/* $Id: USAGE,v 1.6 2003/10/20 15:03:03 chrisgreen Exp $ */
How to use Snort by Martin Roesch
1.0 GETTING STARTED
Snort really isn't very hard to use, but there are a lot of command line
options to play with, and it's not always obvious which ones go together well.
This file aims to make using Snort easier for new users.
Before we proceed, there are a few basic concepts you should understand about
Snort. There are three main modes in which Snort can be configured: sniffer,
packet logger, and network intrusion detection system. Sniffer mode simply
reads the packets off of the network and displays them for you in a continuous
stream on the console. Packet logger mode logs the packets to the disk.
Network intrusion detection mode is the most complex and configurable
configuration, allowing Snort to analyze network traffic for matches against a
user defined rule set and perform several actions based upon what it sees.
2.0 SNIFFER MODE
First, let's start with the basics. If you just want to print out the TCP/IP
packet headers to the screen (i.e. sniffer mode), try this:
./snort -v
This command will run Snort and just show the IP and TCP/UDP/ICMP headers,
nothing else. If you want to see the payload data in transit, try the
following:
./snort -vd
This instructs Snort to display the packet data as well as the headers. If you
want an even more descriptive display, showing the data link layer headers do
this:
./snort -vde
(As an aside, these switches may be divided up or smashed together in any
combination. The last command could also be typed out as:
./snort -d -v -e
and it would do the same thing.)
3.0 PACKET LOGGER MODE
Ok, all of these commands are pretty cool, but if you want to record the
packets to the disk, you need to specify a logging directory and Snort will
automatically know to go into packet logger mode:
./snort -dev -l ./log
Of course, this assumes you have a directory named "log" in the current
directory. If you don't, Snort will exit with an error message. When Snort
runs in this mode, it collects every packet it sees and places it in a
directory hierarchy based upon the IP address of one of the hosts in the
datagram.
If you just specify a plain "-l" switch, you may notice that Snort sometimes
uses the address of the remote computer as the directory in which it places
packets, and sometimes it uses the local host address. In order to log
relative to the home network, you need to tell Snort which network is the home
network:
./snort -dev -l ./log -h 192.168.1.0/24
This rule tells Snort that you want to print out the data link and TCP/IP
headers as well as application data into the directory ./log, and you want to
log the packets relative to the 192.168.1.0 class C network. All incoming
packets will be recorded into subdirectories of the log directory, with the
directory names being based on the address of the remote (non-192.168.1) host.
Note that if both hosts are on the home network, then they are recorded based
upon the higher of the two's port numbers, or in the case of a tie, the source
address.
If you're on a high speed network or you want to log the packets into a more
compact form for later analysis you should consider logging in "binary mode".

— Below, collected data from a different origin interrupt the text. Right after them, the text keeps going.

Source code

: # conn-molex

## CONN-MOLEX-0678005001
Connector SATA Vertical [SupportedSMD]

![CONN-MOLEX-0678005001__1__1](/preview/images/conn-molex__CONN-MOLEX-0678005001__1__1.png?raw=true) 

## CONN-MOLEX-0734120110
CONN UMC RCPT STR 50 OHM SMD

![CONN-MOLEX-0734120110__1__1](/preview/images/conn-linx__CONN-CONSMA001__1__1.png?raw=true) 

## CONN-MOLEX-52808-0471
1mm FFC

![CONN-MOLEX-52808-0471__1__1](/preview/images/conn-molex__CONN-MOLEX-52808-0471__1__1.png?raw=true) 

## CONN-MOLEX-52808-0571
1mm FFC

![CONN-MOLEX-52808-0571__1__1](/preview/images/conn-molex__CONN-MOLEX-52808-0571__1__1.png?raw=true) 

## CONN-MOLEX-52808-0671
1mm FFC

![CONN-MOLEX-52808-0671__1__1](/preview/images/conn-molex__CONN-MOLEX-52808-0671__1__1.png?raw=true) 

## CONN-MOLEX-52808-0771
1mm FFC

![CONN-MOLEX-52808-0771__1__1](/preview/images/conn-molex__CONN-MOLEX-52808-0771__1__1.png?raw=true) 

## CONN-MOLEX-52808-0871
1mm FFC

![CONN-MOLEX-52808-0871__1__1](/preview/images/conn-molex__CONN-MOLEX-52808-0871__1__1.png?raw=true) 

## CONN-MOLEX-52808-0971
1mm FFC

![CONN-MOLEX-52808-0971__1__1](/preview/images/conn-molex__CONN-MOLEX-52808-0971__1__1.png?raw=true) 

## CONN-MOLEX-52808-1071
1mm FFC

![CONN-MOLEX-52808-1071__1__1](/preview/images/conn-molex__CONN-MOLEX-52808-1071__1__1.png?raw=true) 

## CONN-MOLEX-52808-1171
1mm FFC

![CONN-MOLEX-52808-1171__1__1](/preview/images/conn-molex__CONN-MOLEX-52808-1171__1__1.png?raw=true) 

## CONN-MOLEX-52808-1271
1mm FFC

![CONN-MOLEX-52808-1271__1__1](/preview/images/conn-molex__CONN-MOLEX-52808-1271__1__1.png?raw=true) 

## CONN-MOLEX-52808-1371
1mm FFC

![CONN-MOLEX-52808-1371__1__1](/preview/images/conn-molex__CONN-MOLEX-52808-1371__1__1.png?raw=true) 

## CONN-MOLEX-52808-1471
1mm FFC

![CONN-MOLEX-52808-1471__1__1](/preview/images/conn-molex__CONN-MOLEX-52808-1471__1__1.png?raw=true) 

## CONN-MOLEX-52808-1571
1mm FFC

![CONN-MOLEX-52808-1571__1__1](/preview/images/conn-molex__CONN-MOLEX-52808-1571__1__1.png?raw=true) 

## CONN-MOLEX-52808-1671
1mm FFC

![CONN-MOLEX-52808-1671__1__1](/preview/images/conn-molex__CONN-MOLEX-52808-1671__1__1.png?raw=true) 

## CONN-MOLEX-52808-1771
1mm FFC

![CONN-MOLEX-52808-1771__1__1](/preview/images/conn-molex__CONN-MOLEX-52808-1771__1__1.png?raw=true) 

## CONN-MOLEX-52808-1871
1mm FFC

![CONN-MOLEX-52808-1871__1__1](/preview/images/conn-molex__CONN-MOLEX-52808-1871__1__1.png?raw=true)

Binary mode logs the packets in "tcpdump format" to a single binary file in
the logging directory:
./snort -l ./log -b
Note the command line changes here. We don't need to specify a home network
any longer because binary mode logs everything into a single file, which
eliminates the need to tell it how to format the output directory structure.
Additionally, you don't need to run in verbose mode or specify the -d or -e
switches becuase in binary mode the entire packet is logged, not just sections
of it. All that is really required to place Snort into logger mode is the
specification of a logging directory at the command line with the -l switch,
the -b binary logging switch merely provides a modifier to tell it to log the
packets in something other than the default output format of plain ASCII text.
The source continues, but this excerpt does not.